WORKING DATA
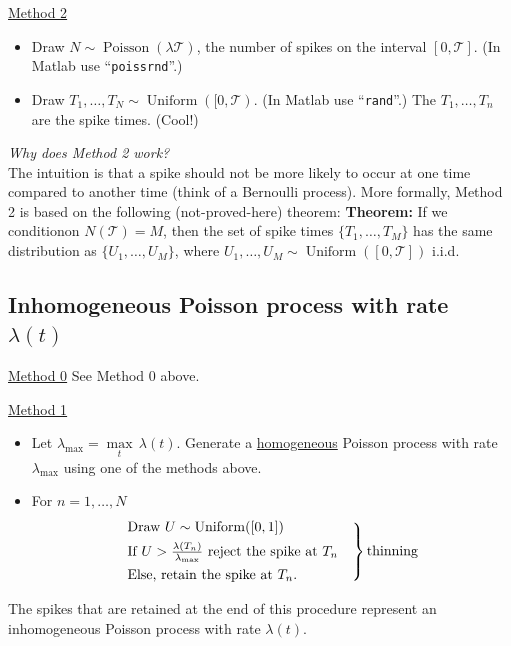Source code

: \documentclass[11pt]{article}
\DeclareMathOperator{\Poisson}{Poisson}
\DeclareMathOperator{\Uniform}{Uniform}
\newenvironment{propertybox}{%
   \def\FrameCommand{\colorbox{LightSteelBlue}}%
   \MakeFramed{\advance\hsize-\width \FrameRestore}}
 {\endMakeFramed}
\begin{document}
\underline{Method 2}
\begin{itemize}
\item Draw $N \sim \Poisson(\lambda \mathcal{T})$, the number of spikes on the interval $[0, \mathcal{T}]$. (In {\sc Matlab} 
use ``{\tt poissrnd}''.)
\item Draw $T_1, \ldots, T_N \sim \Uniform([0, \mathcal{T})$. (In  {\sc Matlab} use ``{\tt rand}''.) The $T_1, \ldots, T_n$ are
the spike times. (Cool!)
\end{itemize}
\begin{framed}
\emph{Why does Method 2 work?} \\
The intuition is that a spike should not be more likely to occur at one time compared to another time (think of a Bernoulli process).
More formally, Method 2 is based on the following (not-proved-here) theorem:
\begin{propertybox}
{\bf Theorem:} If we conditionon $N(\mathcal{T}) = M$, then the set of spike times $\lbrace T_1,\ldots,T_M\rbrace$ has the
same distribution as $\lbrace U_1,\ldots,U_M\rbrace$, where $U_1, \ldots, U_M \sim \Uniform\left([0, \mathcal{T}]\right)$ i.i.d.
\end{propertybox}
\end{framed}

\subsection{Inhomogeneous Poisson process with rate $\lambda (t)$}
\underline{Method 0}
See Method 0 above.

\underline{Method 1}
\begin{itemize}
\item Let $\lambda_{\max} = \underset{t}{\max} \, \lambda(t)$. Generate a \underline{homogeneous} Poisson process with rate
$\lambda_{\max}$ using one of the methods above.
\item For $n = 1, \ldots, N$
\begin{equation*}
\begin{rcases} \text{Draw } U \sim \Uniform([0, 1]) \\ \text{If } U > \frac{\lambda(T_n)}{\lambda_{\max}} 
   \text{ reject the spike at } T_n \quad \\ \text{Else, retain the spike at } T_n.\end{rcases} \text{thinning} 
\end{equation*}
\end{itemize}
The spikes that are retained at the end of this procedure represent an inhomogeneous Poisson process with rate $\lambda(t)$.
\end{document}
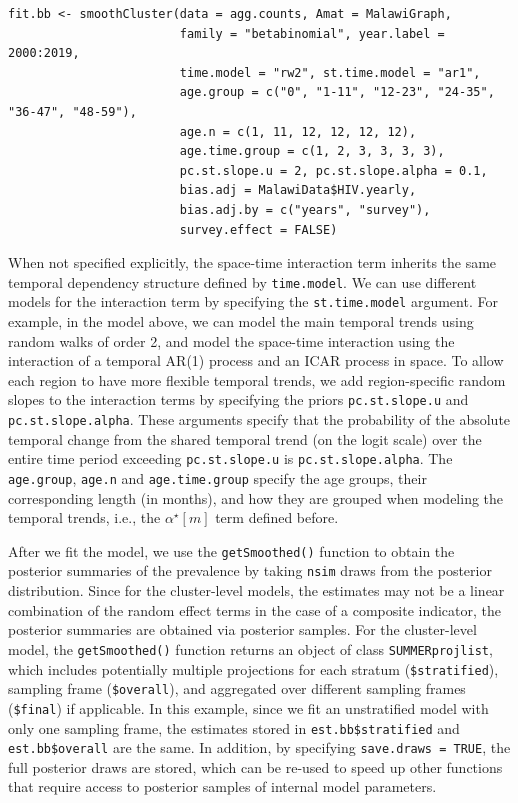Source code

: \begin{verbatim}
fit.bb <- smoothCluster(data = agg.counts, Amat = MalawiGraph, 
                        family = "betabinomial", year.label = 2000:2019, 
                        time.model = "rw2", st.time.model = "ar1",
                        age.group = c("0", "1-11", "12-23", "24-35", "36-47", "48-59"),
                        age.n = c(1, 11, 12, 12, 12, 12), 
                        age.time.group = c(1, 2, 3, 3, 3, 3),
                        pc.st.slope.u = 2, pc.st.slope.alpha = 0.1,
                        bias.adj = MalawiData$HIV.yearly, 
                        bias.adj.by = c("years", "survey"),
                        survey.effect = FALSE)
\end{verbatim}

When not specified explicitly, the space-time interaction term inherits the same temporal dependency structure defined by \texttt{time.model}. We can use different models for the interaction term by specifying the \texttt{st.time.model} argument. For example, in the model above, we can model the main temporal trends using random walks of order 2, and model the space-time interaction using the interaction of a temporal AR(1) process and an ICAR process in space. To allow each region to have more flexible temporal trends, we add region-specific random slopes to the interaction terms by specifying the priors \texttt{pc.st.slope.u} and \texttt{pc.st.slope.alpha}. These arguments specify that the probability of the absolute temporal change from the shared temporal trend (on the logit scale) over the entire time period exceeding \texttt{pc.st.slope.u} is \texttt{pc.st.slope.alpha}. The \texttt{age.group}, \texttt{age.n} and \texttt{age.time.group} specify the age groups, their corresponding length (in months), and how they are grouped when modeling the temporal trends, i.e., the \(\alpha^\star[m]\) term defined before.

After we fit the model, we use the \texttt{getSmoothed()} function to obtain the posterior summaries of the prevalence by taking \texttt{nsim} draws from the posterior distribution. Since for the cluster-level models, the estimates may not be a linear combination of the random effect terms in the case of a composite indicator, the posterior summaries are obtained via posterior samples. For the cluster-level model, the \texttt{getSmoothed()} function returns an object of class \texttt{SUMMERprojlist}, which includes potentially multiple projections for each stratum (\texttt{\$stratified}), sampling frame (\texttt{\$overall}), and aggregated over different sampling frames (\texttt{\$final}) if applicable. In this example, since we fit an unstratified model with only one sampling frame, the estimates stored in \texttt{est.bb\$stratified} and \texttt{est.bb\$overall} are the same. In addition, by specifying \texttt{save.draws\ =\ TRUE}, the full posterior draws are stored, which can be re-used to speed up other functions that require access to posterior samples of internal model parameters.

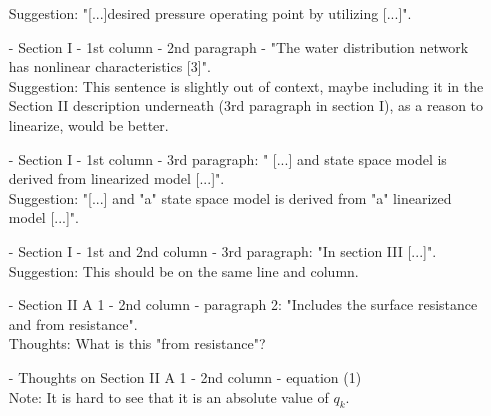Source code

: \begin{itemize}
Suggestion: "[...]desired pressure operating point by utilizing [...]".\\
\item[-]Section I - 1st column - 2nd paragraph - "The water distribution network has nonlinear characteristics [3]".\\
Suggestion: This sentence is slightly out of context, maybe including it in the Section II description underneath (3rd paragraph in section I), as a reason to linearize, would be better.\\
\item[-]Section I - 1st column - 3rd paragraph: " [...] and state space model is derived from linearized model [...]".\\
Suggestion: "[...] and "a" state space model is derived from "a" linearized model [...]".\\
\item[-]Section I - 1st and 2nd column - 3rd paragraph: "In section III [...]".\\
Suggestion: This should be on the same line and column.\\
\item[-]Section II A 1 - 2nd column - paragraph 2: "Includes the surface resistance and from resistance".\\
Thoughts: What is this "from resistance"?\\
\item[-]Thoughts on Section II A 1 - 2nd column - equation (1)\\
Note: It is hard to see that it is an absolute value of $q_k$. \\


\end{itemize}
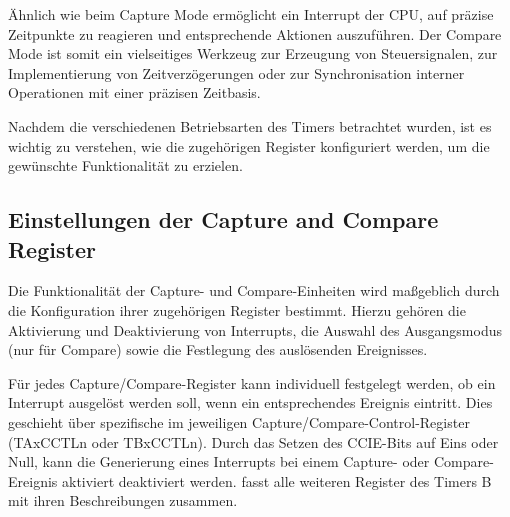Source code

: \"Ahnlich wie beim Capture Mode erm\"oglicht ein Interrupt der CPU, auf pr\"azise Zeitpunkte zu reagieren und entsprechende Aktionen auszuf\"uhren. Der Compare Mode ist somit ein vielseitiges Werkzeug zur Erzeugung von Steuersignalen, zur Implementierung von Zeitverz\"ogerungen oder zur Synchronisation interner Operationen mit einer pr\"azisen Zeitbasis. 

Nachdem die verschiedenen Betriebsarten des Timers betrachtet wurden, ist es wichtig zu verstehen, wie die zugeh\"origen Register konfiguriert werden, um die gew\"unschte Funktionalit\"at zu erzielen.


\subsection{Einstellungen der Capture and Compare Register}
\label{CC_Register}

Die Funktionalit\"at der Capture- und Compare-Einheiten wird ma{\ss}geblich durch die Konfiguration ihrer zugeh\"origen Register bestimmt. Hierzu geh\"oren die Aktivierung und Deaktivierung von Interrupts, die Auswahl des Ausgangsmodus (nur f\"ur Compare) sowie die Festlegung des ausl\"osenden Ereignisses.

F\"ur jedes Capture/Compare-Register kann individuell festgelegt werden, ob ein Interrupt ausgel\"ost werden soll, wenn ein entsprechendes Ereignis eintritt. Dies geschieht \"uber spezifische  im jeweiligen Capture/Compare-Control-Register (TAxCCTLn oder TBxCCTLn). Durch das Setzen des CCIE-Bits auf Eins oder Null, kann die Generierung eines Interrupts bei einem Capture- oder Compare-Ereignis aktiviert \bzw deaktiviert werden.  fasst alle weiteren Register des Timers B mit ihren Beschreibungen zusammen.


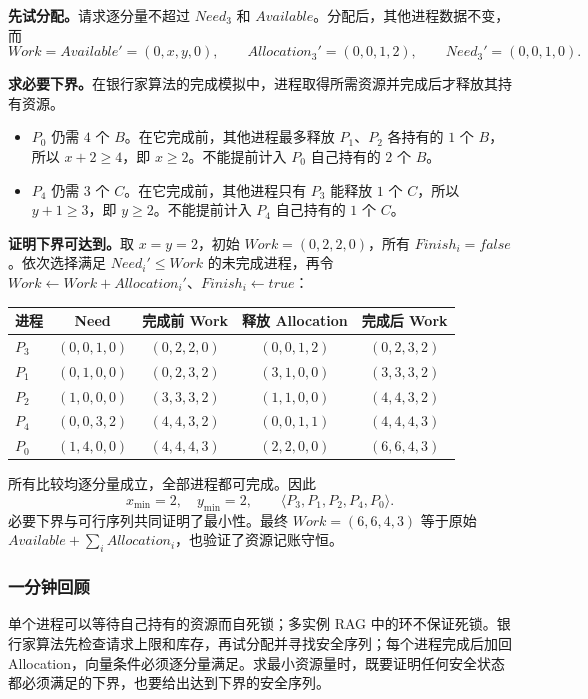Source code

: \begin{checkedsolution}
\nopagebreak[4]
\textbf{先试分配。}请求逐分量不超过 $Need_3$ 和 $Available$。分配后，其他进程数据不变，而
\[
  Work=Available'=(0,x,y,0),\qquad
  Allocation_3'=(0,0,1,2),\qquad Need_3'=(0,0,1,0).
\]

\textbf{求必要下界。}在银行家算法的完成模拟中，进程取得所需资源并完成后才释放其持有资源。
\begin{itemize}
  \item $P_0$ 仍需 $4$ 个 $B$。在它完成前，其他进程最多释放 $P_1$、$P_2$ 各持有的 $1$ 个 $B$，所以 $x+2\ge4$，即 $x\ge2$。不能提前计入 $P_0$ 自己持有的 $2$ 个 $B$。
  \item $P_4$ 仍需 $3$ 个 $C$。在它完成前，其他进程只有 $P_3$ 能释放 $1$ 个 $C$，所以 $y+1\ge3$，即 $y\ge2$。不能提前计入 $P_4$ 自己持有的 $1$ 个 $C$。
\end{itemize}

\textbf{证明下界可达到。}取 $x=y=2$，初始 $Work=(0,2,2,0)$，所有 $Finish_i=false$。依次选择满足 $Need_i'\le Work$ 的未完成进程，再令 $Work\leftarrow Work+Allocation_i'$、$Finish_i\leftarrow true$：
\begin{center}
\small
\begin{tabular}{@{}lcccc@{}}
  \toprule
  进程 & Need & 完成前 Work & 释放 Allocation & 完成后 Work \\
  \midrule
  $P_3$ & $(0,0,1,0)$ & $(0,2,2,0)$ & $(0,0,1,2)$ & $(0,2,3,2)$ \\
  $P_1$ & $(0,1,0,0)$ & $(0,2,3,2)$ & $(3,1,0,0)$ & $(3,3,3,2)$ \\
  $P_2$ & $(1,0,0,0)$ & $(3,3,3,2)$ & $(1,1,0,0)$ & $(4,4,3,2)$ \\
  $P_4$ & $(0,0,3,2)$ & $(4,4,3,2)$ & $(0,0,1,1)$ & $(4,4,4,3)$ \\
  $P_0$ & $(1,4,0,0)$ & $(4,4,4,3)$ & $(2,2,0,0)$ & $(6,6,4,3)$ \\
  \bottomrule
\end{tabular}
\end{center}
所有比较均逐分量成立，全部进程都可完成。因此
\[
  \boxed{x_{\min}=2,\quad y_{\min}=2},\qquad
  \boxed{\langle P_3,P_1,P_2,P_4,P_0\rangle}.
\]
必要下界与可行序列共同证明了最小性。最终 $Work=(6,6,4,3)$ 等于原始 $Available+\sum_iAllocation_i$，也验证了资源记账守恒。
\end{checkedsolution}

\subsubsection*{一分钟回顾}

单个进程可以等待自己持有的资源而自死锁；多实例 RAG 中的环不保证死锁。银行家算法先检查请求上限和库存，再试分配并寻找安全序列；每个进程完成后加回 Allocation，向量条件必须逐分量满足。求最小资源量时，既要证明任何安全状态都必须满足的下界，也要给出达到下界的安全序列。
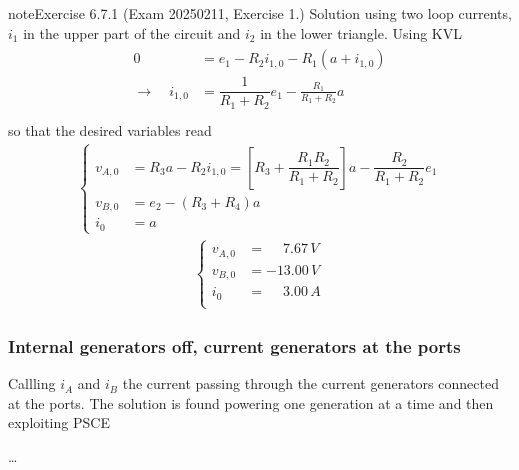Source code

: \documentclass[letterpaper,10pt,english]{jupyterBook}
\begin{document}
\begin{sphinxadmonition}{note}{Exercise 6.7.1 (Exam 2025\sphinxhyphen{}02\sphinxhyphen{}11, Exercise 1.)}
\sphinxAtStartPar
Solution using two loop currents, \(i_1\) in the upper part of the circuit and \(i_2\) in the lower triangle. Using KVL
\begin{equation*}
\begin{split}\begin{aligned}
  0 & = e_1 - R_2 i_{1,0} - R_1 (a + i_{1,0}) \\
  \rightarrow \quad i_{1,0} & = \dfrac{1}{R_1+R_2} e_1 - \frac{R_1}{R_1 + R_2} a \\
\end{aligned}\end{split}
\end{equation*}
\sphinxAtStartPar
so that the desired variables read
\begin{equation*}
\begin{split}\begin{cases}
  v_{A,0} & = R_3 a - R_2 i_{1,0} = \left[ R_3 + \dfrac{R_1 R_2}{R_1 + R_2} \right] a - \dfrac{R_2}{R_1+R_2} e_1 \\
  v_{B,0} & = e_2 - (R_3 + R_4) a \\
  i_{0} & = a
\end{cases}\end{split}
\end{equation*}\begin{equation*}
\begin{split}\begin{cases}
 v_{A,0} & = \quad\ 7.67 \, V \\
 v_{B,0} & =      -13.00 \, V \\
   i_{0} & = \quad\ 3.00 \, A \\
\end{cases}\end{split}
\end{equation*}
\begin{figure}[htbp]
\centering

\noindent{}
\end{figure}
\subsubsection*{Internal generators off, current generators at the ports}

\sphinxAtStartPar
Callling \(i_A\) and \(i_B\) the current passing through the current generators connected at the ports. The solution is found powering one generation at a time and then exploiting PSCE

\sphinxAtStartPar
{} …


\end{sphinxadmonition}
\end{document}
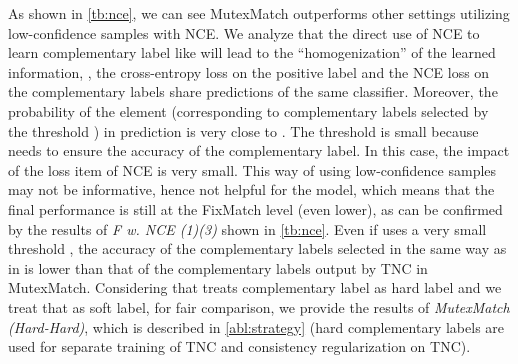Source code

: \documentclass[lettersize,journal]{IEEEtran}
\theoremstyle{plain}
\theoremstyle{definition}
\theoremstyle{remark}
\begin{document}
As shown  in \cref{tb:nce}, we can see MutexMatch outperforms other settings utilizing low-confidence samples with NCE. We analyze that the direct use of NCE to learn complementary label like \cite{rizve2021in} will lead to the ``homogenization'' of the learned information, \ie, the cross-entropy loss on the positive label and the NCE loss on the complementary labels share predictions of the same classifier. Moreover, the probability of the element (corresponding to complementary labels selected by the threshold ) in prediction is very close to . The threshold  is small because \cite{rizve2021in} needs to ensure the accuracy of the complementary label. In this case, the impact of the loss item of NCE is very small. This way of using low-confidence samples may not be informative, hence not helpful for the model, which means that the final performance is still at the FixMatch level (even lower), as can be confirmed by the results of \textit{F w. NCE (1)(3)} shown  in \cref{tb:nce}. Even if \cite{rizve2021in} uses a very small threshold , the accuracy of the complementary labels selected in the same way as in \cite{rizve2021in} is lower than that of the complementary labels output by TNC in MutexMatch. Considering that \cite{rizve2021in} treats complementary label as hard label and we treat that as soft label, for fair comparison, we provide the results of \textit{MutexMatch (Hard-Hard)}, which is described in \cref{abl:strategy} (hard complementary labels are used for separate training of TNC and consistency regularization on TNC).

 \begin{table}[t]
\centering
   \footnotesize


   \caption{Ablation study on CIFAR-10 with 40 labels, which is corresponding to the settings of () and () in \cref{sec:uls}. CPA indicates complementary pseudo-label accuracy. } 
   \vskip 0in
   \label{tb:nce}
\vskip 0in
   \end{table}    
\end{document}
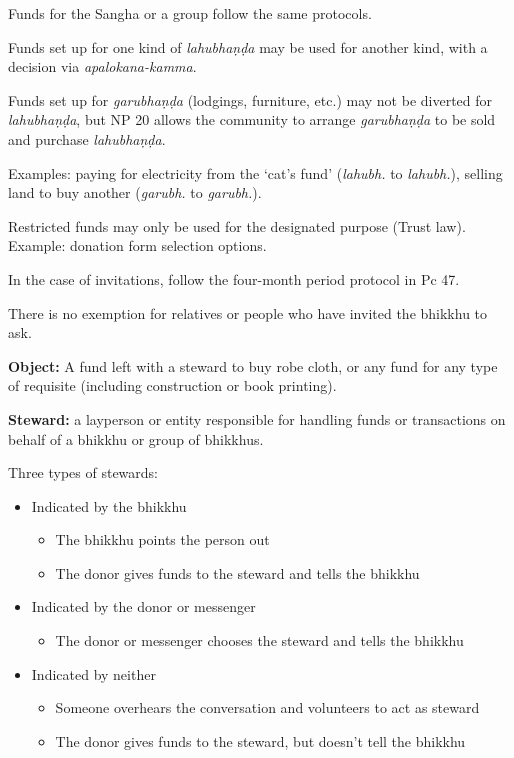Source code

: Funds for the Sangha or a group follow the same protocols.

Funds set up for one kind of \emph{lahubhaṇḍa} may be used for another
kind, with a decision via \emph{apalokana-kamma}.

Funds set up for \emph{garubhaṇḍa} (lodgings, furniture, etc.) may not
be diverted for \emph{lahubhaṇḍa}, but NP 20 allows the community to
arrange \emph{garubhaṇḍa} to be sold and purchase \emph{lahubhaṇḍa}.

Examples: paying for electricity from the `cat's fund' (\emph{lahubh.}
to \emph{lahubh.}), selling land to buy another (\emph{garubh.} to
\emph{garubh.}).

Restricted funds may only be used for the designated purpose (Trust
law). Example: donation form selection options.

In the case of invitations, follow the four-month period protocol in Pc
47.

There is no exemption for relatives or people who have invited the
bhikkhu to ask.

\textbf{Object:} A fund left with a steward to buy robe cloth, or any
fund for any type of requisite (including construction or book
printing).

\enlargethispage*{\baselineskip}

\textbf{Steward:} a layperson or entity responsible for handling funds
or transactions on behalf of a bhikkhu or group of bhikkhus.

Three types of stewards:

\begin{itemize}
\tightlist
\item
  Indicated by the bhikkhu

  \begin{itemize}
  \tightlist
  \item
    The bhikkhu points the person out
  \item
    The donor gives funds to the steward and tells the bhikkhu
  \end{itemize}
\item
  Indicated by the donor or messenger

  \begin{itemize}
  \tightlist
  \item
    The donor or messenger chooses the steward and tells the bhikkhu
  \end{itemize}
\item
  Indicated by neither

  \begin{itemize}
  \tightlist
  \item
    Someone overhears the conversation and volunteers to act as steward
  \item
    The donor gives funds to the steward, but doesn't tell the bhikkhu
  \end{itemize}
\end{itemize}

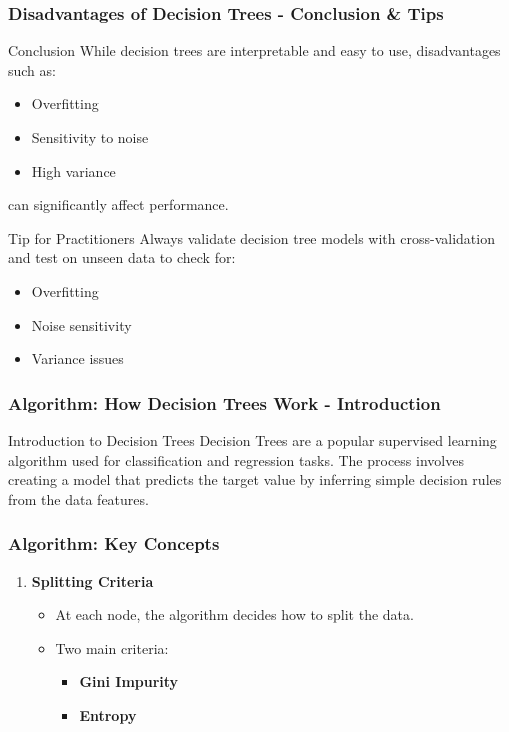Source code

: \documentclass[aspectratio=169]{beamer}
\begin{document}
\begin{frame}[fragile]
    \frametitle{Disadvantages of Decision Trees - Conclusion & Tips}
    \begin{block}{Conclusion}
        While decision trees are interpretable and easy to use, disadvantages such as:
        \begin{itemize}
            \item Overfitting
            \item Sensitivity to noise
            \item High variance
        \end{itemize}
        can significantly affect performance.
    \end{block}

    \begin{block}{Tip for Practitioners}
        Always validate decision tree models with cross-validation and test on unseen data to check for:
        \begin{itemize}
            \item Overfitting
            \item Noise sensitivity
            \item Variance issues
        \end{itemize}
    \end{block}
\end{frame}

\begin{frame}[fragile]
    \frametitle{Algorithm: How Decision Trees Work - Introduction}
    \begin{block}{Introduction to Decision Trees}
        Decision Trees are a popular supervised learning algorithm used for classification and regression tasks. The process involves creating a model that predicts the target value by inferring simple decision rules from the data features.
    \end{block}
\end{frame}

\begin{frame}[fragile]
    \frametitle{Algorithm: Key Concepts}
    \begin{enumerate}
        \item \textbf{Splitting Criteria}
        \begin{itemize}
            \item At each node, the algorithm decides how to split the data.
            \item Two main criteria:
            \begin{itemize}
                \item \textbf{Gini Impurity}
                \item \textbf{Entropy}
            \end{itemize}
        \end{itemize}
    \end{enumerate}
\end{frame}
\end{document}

BRIEF
Note every line of the records that holds the word "Funktionalit", and copy it.

ANSWER TO THIS EXERCISE
Nachdem die verschiedenen Betriebsarten des Timers betrachtet wurden, ist es wichtig zu verstehen, wie die zugeh\"origen Register konfiguriert werden, um die gew\"unschte Funktionalit\"at zu erzielen.
Die Funktionalit\"at der Capture- und Compare-Einheiten wird ma{\ss}geblich durch die Konfiguration ihrer zugeh\"origen Register bestimmt. Hierzu geh\"oren die Aktivierung und Deaktivierung von Interrupts, die Auswahl des Ausgangsmodus (nur f\"ur Compare) sowie die Festlegung des ausl\"osenden Ereignisses.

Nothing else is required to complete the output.